▸ **EXERCISE PROMPT**: Retype the entries below exactly, and keep every picture out of your version.
-------- MATERIAL PROVIDED
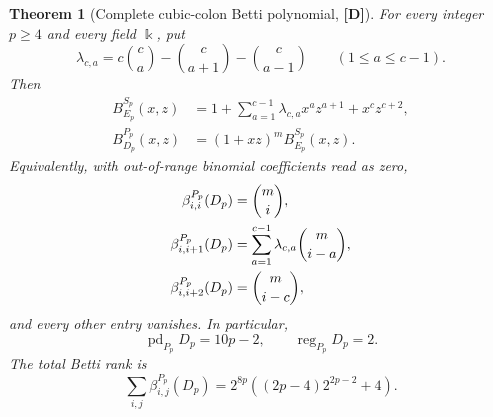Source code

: \documentclass[11pt]{article}
\newtheorem{theorem}{Theorem}[section]
\theoremstyle{definition}
\theoremstyle{remark}
\newcommand{\kfield}{\Bbbk}
\begin{document}
\begin{theorem}[Complete cubic-colon Betti polynomial, {\bf[D]}]
\label{thm:colon-betti-polynomial}
For every integer \(p\ge4\) and every field \(\kfield\), put
\begin{equation}
\lambda_{c,a}=c\binom ca-\binom c{a+1}-\binom c{a-1}
\qquad(1\le a\le c-1).
\label{eq:colon-linear-ranks}
\end{equation}
Then
\begin{align}
B_{E_p}^{S_p}(x,z)
 &=1+\sum_{a=1}^{c-1}\lambda_{c,a}x^az^{a+1}+x^cz^{c+2},
 \label{eq:low-colon-betti}\\
B_{D_p}^{P_p}(x,z)
 &=(1+xz)^m B_{E_p}^{S_p}(x,z).
 \label{eq:full-colon-betti}
\end{align}
Equivalently, with out-of-range binomial coefficients read as zero,
\begin{align}
\beta_{i,i}^{P_p}(D_p)&=\binom mi,\notag\\
\beta_{i,i+1}^{P_p}(D_p)&=
 \sum_{a=1}^{c-1}\lambda_{c,a}\binom m{i-a},\label{eq:full-colon-rows}\\
\beta_{i,i+2}^{P_p}(D_p)&=\binom m{i-c},
\end{align}
and every other entry vanishes. In particular,
\begin{equation}
\operatorname{pd}_{P_p}D_p=10p-2,\qquad
\operatorname{reg}_{P_p}D_p=2.
\label{eq:colon-pd-reg}
\end{equation}
The total Betti rank is
\begin{equation}
\sum_{i,j}\beta_{i,j}^{P_p}(D_p)
=2^{8p}\left((2p-4)2^{2p-2}+4\right).
\label{eq:colon-total-rank}
\end{equation}
\end{theorem}
\end{document}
----------------
▸ **OUTPUT**:
Source code

: \documentclass[11pt]{article}
\newtheorem{theorem}{Theorem}[section]
\theoremstyle{definition}
\theoremstyle{remark}
\newcommand{\kfield}{\Bbbk}
\begin{document}
\begin{theorem}[Complete cubic-colon Betti polynomial, {\bf[D]}]
\label{thm:colon-betti-polynomial}
For every integer \(p\ge4\) and every field \(\kfield\), put
\begin{equation}
\lambda_{c,a}=c\binom ca-\binom c{a+1}-\binom c{a-1}
\qquad(1\le a\le c-1).
\label{eq:colon-linear-ranks}
\end{equation}
Then
\begin{align}
B_{E_p}^{S_p}(x,z)
 &=1+\sum_{a=1}^{c-1}\lambda_{c,a}x^az^{a+1}+x^cz^{c+2},
 \label{eq:low-colon-betti}\\
B_{D_p}^{P_p}(x,z)
 &=(1+xz)^m B_{E_p}^{S_p}(x,z).
 \label{eq:full-colon-betti}
\end{align}
Equivalently, with out-of-range binomial coefficients read as zero,
\begin{align}
\beta_{i,i}^{P_p}(D_p)&=\binom mi,\notag\\
\beta_{i,i+1}^{P_p}(D_p)&=
 \sum_{a=1}^{c-1}\lambda_{c,a}\binom m{i-a},\label{eq:full-colon-rows}\\
\beta_{i,i+2}^{P_p}(D_p)&=\binom m{i-c},
\end{align}
and every other entry vanishes. In particular,
\begin{equation}
\operatorname{pd}_{P_p}D_p=10p-2,\qquad
\operatorname{reg}_{P_p}D_p=2.
\label{eq:colon-pd-reg}
\end{equation}
The total Betti rank is
\begin{equation}
\sum_{i,j}\beta_{i,j}^{P_p}(D_p)
=2^{8p}\left((2p-4)2^{2p-2}+4\right).
\label{eq:colon-total-rank}
\end{equation}
\end{theorem}
\end{document}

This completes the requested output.